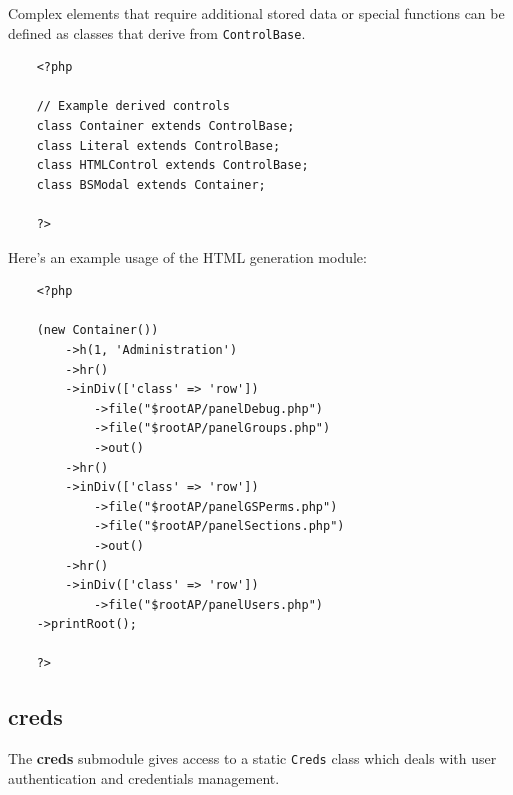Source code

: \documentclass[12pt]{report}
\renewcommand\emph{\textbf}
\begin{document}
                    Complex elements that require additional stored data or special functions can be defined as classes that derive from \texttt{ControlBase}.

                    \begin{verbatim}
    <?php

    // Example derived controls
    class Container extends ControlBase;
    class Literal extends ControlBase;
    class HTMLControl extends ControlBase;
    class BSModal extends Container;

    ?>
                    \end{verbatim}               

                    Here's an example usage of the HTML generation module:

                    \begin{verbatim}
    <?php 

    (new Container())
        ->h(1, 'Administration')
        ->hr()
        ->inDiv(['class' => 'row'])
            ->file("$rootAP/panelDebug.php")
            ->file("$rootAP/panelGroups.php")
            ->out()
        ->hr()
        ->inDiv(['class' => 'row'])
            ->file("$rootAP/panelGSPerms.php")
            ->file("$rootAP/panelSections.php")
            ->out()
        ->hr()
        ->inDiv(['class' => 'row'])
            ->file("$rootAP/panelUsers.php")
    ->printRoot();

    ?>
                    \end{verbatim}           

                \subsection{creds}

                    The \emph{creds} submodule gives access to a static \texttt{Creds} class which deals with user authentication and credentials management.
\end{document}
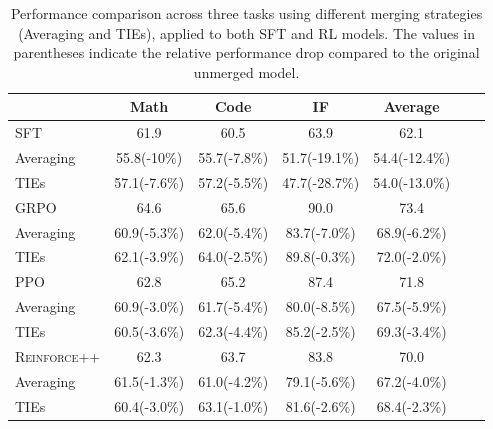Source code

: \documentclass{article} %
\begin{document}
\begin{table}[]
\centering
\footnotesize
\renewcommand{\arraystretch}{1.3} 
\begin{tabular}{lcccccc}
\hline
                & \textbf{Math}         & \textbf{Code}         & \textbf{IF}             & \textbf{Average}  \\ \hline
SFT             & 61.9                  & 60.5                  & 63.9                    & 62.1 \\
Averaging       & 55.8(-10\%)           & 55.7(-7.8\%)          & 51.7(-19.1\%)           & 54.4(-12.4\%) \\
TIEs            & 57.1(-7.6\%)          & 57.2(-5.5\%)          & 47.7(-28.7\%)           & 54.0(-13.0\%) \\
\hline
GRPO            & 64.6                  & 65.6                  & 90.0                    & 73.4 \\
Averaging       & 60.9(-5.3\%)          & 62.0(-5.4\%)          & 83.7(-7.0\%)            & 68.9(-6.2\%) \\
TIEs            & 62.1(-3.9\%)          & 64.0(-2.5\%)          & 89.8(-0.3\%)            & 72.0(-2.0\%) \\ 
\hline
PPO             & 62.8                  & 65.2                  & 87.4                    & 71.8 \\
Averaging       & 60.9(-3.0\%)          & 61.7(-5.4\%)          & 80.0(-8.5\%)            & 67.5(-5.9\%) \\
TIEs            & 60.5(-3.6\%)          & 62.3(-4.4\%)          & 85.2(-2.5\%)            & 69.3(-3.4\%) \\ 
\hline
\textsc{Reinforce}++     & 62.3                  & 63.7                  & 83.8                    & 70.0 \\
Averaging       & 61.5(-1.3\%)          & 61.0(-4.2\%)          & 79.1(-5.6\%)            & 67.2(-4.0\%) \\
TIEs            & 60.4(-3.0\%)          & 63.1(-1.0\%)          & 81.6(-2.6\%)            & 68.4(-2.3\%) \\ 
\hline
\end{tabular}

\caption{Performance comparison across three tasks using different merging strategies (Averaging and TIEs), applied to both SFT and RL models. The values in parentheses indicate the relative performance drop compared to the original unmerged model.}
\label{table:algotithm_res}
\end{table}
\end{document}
....
◆ **TASK TO COMPLETE**:
Every line above is to be written out unchanged, with the pictures omitted.

◆ **TASK ANSWER**:
Source code

: \documentclass[12pt]{report}
\renewcommand\emph{\textbf}
\begin{document}
                    Complex elements that require additional stored data or special functions can be defined as classes that derive from \texttt{ControlBase}.

                    \begin{verbatim}
    <?php

    // Example derived controls
    class Container extends ControlBase;
    class Literal extends ControlBase;
    class HTMLControl extends ControlBase;
    class BSModal extends Container;

    ?>
                    \end{verbatim}               

                    Here's an example usage of the HTML generation module:

                    \begin{verbatim}
    <?php 

    (new Container())
        ->h(1, 'Administration')
        ->hr()
        ->inDiv(['class' => 'row'])
            ->file("$rootAP/panelDebug.php")
            ->file("$rootAP/panelGroups.php")
            ->out()
        ->hr()
        ->inDiv(['class' => 'row'])
            ->file("$rootAP/panelGSPerms.php")
            ->file("$rootAP/panelSections.php")
            ->out()
        ->hr()
        ->inDiv(['class' => 'row'])
            ->file("$rootAP/panelUsers.php")
    ->printRoot();

    ?>
                    \end{verbatim}           

                \subsection{creds}

                    The \emph{creds} submodule gives access to a static \texttt{Creds} class which deals with user authentication and credentials management.
\end{document}
Source code

: \documentclass{article} %
\begin{document}
\begin{table}[]
\centering
\footnotesize
\renewcommand{\arraystretch}{1.3} 
\begin{tabular}{lcccccc}
\hline
                & \textbf{Math}         & \textbf{Code}         & \textbf{IF}             & \textbf{Average}  \\ \hline
SFT             & 61.9                  & 60.5                  & 63.9                    & 62.1 \\
Averaging       & 55.8(-10\%)           & 55.7(-7.8\%)          & 51.7(-19.1\%)           & 54.4(-12.4\%) \\
TIEs            & 57.1(-7.6\%)          & 57.2(-5.5\%)          & 47.7(-28.7\%)           & 54.0(-13.0\%) \\
\hline
GRPO            & 64.6                  & 65.6                  & 90.0                    & 73.4 \\
Averaging       & 60.9(-5.3\%)          & 62.0(-5.4\%)          & 83.7(-7.0\%)            & 68.9(-6.2\%) \\
TIEs            & 62.1(-3.9\%)          & 64.0(-2.5\%)          & 89.8(-0.3\%)            & 72.0(-2.0\%) \\ 
\hline
PPO             & 62.8                  & 65.2                  & 87.4                    & 71.8 \\
Averaging       & 60.9(-3.0\%)          & 61.7(-5.4\%)          & 80.0(-8.5\%)            & 67.5(-5.9\%) \\
TIEs            & 60.5(-3.6\%)          & 62.3(-4.4\%)          & 85.2(-2.5\%)            & 69.3(-3.4\%) \\ 
\hline
\textsc{Reinforce}++     & 62.3                  & 63.7                  & 83.8                    & 70.0 \\
Averaging       & 61.5(-1.3\%)          & 61.0(-4.2\%)          & 79.1(-5.6\%)            & 67.2(-4.0\%) \\
TIEs            & 60.4(-3.0\%)          & 63.1(-1.0\%)          & 81.6(-2.6\%)            & 68.4(-2.3\%) \\ 
\hline
\end{tabular}

\caption{Performance comparison across three tasks using different merging strategies (Averaging and TIEs), applied to both SFT and RL models. The values in parentheses indicate the relative performance drop compared to the original unmerged model.}
\label{table:algotithm_res}
\end{table}
\end{document}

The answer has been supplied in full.